I've considered trying a pinch collar. Like most people I am wary about them but I'm willing to give it a shot. There are several trainers where I work, as well as pinches I could use for trial, so I would definitely get advise on the best way to go about using it.

My question is this, do you guys think this will work any better? Since she's so stubborn and does her best to ignore discomfort, I'm afraid she'll still pull on the pinch and I don't want her injuring herself or just irritating her skin in a different area.


----------



## Jak (Sep 17, 2007)

I was in your exact situation a few months ago. When I used the Head Harness with Jak, he would pull so strongly that it would leave imprints on his face, after one night where it came way too close to hurting his eye, I decided to stop using it.

I ended up using the prong/pinch collar and it works way better than both the Gentle Leader Head Harness and Easy Walk Harness. Jak is a husky and a rescued stray, so he would pull really hard, but now I have him under control. (Its not a heel, but I don't mind  ) He didn't show any response to the discomfort from the other two, but he is much more responsive with the prong. So I'd say definitely try it out.

When you put it on keep it right under the chin, and snug enough not to fall down, because if you put in on your dog's throat you'll risk a throat injury. [http://leerburg.com/fit-prong.htm]

Edit: Oh! And by the way, I don't "pop" the prong collar at all. I really don't see any need to, if you slow down or stop and your dog keeps pulling they just reach the end and correct themselves, same dynamic as all the other training aids.


----------



## Curbside Prophet (Apr 28, 2006)

What kind of training are you doing in addition to the tool?


----------



## leesuh (Mar 2, 2008)

Jak - Thanks for the info, that's good to hear! I'll give it a shot if I don't manage to get this head harness thing worked out.

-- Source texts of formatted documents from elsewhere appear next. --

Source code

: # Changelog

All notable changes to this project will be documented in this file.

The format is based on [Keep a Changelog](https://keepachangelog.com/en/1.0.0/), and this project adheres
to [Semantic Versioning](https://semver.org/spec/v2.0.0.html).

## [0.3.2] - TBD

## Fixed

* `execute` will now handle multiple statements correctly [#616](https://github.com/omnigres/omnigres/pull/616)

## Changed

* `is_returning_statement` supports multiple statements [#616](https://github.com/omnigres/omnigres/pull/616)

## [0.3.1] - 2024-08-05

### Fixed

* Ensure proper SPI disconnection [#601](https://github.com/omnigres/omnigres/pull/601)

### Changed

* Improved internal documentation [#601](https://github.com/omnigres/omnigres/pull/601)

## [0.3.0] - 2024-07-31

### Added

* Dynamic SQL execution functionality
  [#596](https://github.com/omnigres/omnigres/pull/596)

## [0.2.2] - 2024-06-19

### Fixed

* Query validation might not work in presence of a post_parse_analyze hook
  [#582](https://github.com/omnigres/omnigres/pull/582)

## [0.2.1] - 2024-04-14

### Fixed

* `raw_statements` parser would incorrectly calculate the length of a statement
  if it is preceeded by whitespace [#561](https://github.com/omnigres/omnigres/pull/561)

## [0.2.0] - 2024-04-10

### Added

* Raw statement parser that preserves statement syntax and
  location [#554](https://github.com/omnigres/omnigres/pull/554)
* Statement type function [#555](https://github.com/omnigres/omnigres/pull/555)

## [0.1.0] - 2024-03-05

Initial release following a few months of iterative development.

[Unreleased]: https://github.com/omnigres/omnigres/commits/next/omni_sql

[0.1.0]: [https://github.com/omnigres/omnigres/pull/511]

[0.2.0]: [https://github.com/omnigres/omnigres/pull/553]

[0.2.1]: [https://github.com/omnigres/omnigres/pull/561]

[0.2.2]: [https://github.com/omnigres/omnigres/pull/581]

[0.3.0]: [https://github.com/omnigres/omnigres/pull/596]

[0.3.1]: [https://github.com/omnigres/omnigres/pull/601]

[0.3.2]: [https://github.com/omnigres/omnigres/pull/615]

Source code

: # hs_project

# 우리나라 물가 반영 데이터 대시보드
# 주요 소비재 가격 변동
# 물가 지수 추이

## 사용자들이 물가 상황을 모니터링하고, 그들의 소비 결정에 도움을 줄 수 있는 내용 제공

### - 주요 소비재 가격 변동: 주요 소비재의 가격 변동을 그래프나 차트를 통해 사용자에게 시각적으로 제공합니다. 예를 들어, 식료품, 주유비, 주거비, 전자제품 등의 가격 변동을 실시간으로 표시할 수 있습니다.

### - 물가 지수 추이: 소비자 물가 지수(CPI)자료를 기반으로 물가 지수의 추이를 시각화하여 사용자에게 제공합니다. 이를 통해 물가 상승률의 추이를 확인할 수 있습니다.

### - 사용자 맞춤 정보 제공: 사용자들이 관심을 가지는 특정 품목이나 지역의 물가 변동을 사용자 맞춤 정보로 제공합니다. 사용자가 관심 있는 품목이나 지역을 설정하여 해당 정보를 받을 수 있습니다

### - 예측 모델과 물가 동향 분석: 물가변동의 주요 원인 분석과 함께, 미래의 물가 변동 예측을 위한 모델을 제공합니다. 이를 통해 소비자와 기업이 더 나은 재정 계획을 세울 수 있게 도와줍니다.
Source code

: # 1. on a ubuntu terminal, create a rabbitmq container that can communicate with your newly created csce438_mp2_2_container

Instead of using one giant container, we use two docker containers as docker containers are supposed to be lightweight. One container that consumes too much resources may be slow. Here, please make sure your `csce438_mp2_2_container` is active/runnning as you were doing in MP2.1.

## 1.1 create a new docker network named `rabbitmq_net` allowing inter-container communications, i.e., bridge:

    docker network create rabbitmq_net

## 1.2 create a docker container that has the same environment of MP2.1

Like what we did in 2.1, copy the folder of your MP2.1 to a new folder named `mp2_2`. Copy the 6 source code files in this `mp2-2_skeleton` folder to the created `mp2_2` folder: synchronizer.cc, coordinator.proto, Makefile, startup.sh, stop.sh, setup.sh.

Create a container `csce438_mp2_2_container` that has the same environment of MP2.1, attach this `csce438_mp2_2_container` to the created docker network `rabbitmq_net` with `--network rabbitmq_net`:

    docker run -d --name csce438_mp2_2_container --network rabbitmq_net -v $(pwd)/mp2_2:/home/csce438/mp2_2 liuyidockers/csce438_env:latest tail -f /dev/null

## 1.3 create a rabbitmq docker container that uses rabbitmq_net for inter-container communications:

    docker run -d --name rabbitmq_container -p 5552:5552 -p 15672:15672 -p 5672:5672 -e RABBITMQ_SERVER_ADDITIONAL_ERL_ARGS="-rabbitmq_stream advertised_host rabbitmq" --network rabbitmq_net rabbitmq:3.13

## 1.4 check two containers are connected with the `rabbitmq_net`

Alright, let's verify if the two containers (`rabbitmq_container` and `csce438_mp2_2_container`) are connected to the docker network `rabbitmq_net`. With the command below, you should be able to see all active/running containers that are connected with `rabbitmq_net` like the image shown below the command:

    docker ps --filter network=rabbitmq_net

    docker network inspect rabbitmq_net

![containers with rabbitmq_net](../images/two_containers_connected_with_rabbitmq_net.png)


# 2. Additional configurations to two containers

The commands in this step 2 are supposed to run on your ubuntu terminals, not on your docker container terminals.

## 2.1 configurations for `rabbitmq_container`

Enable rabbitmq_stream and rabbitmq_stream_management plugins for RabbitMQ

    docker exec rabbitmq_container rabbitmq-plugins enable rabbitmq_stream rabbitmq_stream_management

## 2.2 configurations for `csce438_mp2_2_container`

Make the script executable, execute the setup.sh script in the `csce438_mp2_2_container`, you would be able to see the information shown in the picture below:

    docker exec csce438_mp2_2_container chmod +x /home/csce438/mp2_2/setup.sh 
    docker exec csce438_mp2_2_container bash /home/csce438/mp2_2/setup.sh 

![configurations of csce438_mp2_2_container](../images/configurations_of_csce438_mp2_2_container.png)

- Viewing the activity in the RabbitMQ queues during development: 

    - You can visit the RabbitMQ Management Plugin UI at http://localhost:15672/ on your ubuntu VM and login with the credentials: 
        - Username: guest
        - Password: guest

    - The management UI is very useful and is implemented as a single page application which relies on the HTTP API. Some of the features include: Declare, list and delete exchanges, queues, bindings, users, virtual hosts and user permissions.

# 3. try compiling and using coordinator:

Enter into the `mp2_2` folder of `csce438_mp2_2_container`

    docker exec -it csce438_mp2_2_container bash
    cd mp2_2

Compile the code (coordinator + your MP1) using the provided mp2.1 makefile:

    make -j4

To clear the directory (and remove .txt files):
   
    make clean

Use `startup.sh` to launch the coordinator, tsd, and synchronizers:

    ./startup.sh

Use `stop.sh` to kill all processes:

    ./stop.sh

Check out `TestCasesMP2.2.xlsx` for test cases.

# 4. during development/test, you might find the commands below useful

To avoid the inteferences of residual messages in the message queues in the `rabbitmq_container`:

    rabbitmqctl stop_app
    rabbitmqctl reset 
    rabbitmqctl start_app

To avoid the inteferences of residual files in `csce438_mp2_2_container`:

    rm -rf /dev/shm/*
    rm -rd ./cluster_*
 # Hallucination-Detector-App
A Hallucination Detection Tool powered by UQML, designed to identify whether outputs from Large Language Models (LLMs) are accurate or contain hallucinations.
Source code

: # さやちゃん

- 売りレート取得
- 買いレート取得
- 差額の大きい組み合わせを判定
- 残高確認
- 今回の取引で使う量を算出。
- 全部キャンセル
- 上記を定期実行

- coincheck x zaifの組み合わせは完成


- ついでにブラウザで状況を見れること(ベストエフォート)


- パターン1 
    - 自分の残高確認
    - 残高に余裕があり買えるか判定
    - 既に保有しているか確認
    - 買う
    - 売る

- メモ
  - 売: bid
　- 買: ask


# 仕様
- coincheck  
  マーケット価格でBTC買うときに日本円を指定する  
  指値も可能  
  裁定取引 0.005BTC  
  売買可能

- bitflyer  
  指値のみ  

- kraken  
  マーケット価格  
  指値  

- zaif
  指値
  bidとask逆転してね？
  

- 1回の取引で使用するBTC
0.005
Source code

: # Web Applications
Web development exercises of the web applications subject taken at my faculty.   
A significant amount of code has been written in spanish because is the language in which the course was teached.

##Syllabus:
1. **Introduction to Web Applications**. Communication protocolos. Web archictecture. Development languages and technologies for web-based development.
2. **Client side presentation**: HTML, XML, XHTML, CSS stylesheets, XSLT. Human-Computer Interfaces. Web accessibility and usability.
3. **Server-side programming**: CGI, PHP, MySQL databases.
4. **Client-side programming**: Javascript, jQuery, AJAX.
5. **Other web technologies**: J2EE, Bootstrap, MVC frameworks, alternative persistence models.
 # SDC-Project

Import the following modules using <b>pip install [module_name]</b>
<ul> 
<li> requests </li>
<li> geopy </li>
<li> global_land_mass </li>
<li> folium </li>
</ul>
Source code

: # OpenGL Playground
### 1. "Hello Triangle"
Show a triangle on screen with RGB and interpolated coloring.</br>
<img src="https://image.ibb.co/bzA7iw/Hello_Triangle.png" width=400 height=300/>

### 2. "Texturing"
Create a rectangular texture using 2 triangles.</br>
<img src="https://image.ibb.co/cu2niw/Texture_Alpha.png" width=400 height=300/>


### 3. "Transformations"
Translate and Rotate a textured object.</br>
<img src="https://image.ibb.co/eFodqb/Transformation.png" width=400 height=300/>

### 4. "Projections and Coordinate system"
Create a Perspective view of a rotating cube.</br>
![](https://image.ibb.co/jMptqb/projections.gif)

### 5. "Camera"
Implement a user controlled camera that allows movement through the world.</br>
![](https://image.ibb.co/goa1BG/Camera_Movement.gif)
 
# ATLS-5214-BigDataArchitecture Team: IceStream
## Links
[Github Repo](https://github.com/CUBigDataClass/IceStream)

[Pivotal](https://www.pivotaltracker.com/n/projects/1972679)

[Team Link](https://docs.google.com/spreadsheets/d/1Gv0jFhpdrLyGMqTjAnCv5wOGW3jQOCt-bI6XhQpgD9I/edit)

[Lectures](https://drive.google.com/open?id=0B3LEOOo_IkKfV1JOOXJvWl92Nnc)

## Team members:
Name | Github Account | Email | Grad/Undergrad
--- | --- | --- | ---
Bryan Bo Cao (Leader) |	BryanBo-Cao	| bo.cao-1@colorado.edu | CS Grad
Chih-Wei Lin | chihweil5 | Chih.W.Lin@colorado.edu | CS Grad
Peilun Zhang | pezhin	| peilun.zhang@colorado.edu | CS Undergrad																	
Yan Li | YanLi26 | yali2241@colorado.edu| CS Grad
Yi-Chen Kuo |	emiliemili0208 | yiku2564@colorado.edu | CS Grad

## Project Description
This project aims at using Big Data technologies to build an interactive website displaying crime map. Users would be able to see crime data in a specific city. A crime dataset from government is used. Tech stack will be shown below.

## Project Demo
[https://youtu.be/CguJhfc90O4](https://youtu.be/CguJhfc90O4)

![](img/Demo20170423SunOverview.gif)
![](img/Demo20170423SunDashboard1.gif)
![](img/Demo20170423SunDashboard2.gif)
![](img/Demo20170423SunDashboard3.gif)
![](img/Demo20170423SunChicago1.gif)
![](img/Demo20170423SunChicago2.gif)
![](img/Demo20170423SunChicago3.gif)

Curb - Well I did the initial getting used to it routine although sometimes she does still try to mess with the nose strap, not usually during the walk but on our way back in. When she does this I walk her along faster so she can't stop to use her feet and then it only gets taken off after she sits calmly and leaves it alone. For corrections I do what the booklet it came with said about gently pulling up with the lead. Maybe I need to make her stop and sit anytime she starts pulling on it? This will be a lot of stopping and sitting but whatever works.


----------



## Curbside Prophet (Apr 28, 2006)

leesuh said:


> Curb - Well I did the initial getting used to it routine although sometimes she does still try to mess with the nose strap, not usually during the walk but on our way back in. When she does this I walk her along faster so she can't stop to use her feet and then it only gets taken off after she sits calmly and leaves it alone. For corrections I do what the booklet it came with said about gently pulling up with the lead. Maybe I need to make her stop and sit anytime she starts pulling on it? This will be a lot of stopping and sitting but whatever works.


I think you need to take a step back and teach her why being at your side is the most rewarding. Is she food motivated? Have you read the sticky on loose leash walking?


----------



## helen01 (Mar 21, 2008)

i've been through that many collars, chocker's and also the gentle leader. none worked with jade, until i got a harness, it's a lot better, no pulling on her neck or head or nose, it goes around her body, with the lead at the top of her body. so i guess it's just trial and error. good luck.


----------



## leesuh (Mar 2, 2008)

Curbside Prophet said:


> I think you need to take a step back and teach her why being at your side is the most rewarding. Is she food motivated? Have you read the sticky on loose leash walking?


Yes she's very food modivated and yeah I have read that sticky. Okay, I'll work on it more before switching collars. I think you're right, she just needs better manners. I certainly wouldn't want to rely on a training collar forever! Thanks. 



helen01 said:


> i've been through that many collars, chocker's and also the gentle leader. none worked with jade, until i got a harness, it's a lot better, no pulling on her neck or head or nose, it goes around her body, with the lead at the top of her body. so i guess it's just trial and error. good luck.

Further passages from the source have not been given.